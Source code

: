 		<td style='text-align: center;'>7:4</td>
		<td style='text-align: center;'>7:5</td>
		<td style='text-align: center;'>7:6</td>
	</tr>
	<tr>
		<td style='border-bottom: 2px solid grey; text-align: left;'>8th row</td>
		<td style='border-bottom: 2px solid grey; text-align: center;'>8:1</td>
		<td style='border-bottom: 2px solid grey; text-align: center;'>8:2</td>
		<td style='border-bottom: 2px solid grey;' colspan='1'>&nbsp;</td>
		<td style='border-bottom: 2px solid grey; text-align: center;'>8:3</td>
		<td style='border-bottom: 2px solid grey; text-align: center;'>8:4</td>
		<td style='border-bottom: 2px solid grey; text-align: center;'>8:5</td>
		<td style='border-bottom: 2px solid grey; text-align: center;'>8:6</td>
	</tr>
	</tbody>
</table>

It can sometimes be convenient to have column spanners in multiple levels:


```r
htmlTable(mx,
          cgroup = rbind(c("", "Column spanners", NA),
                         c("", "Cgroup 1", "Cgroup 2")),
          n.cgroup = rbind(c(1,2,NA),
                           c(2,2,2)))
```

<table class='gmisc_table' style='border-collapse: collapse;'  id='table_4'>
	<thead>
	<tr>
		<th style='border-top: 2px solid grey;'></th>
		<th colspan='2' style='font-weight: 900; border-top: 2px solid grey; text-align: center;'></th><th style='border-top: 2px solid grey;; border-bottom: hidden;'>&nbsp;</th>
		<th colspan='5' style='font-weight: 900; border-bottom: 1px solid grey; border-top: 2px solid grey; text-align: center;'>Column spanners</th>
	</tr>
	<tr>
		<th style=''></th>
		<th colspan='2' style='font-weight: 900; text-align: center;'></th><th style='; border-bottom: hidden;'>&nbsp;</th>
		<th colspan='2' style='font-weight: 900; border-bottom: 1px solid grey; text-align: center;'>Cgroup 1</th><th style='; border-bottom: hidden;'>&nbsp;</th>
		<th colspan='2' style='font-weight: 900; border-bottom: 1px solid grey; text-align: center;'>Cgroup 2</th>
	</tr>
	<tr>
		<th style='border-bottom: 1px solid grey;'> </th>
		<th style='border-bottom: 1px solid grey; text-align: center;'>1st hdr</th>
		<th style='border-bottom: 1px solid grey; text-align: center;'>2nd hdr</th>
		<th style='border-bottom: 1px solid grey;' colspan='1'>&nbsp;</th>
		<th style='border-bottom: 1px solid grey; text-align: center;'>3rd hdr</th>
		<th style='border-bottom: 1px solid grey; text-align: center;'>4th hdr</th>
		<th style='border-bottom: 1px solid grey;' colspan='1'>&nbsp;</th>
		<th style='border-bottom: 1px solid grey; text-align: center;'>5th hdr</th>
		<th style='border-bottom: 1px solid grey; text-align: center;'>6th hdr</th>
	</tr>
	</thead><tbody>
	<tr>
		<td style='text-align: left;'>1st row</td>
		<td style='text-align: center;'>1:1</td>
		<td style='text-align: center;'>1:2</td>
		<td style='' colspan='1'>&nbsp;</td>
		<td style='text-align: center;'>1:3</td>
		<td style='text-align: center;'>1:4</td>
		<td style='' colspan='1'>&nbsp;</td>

──────

#### [PROBLEM DESCRIPTION]
Scan the entries and show every line in which the word "colspan" is found.

#### [ANSWER SPACE]
		<td style='border-bottom: 2px solid grey;' colspan='1'>&nbsp;</td>
		<th colspan='2' style='font-weight: 900; border-top: 2px solid grey; text-align: center;'></th><th style='border-top: 2px solid grey;; border-bottom: hidden;'>&nbsp;</th>
		<th colspan='5' style='font-weight: 900; border-bottom: 1px solid grey; border-top: 2px solid grey; text-align: center;'>Column spanners</th>
		<th colspan='2' style='font-weight: 900; text-align: center;'></th><th style='; border-bottom: hidden;'>&nbsp;</th>
		<th colspan='2' style='font-weight: 900; border-bottom: 1px solid grey; text-align: center;'>Cgroup 1</th><th style='; border-bottom: hidden;'>&nbsp;</th>
		<th colspan='2' style='font-weight: 900; border-bottom: 1px solid grey; text-align: center;'>Cgroup 2</th>
		<th style='border-bottom: 1px solid grey;' colspan='1'>&nbsp;</th>
		<th style='border-bottom: 1px solid grey;' colspan='1'>&nbsp;</th>
		<td style='' colspan='1'>&nbsp;</td>
		<td style='' colspan='1'>&nbsp;</td>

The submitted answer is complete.